▶ [How to complete this task]: Go through the material below and count the lines in which the word "simulation" occurs; the only output is the number.

▶ [Study material]:
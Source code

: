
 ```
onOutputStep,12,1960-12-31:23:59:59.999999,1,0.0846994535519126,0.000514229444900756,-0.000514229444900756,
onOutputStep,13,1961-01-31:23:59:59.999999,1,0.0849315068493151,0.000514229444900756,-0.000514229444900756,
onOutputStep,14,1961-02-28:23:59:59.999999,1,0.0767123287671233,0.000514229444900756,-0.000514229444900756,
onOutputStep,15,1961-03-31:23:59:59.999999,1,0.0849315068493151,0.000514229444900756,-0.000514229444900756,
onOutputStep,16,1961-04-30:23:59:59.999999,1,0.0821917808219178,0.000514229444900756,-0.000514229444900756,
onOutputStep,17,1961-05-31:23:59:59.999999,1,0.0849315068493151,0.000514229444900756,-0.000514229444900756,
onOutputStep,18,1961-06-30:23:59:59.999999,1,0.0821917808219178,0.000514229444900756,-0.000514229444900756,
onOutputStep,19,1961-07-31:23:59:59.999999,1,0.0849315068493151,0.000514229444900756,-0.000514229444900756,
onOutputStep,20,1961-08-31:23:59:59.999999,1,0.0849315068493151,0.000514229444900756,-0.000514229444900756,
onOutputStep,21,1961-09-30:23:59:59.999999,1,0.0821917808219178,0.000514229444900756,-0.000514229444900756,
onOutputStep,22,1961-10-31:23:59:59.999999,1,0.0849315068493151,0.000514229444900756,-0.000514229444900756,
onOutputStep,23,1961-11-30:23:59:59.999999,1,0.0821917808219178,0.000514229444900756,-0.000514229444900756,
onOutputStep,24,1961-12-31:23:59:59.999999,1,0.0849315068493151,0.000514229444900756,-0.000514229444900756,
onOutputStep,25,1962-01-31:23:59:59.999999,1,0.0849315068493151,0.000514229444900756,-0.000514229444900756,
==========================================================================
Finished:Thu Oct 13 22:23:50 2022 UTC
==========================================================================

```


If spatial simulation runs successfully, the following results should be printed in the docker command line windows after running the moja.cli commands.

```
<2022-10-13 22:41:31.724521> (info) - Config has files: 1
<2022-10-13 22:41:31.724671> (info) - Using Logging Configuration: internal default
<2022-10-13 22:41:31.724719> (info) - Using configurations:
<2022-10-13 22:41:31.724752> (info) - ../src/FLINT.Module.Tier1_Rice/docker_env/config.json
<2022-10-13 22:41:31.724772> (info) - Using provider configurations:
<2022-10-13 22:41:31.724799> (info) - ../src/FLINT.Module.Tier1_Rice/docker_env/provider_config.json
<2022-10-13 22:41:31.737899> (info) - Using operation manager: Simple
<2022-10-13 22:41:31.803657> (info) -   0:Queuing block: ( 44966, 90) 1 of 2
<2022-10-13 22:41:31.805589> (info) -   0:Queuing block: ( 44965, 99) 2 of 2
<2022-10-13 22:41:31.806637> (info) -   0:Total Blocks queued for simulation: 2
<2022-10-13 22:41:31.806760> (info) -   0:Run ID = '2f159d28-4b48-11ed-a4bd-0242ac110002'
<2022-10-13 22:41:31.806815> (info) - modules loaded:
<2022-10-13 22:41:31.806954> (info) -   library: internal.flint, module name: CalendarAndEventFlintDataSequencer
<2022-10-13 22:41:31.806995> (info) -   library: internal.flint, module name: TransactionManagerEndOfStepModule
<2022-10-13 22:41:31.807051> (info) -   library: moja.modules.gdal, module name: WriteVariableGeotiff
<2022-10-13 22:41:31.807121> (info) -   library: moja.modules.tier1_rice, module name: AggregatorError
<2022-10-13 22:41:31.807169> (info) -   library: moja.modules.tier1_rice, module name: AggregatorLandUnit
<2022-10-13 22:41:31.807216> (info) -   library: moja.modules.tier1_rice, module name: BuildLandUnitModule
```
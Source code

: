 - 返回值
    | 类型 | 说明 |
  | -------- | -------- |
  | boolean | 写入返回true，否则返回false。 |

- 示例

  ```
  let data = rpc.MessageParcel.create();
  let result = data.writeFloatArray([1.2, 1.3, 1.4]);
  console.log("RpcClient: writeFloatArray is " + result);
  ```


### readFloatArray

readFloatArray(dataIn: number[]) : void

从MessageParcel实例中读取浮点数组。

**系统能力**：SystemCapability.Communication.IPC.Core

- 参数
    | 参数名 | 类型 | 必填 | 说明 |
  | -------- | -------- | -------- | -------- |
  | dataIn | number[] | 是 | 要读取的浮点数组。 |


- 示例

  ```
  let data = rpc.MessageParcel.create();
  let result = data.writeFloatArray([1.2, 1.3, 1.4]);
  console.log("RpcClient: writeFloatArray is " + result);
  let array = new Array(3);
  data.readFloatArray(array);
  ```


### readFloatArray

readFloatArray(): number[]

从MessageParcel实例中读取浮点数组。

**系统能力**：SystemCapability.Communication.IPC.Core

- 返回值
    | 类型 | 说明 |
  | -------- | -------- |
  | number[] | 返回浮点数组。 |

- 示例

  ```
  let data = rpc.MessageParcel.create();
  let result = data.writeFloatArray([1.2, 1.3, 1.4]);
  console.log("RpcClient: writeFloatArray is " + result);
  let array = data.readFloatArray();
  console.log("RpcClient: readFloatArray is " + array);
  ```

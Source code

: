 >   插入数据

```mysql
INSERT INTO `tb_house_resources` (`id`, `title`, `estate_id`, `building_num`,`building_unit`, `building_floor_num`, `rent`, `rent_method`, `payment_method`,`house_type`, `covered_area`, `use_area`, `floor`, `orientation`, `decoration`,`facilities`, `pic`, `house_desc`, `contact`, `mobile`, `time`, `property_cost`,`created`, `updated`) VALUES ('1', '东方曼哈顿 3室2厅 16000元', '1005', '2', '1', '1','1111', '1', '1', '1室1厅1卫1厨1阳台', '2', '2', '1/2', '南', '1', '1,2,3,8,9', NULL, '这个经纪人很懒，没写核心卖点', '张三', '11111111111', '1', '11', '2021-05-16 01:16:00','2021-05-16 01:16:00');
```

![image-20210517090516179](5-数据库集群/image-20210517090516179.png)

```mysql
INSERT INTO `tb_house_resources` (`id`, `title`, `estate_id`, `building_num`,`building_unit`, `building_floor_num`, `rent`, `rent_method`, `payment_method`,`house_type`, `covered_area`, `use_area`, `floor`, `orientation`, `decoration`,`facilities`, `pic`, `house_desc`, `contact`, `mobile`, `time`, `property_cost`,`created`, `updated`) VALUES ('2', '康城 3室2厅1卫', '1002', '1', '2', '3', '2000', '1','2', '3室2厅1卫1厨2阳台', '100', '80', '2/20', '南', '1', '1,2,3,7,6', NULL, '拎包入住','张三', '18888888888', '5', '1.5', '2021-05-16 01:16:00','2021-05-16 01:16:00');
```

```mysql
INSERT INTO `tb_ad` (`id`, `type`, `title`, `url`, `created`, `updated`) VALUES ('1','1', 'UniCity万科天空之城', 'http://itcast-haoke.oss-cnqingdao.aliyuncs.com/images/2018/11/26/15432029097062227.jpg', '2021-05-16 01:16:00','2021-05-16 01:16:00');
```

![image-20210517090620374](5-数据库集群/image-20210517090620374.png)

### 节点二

▶ [Result for this task]: 2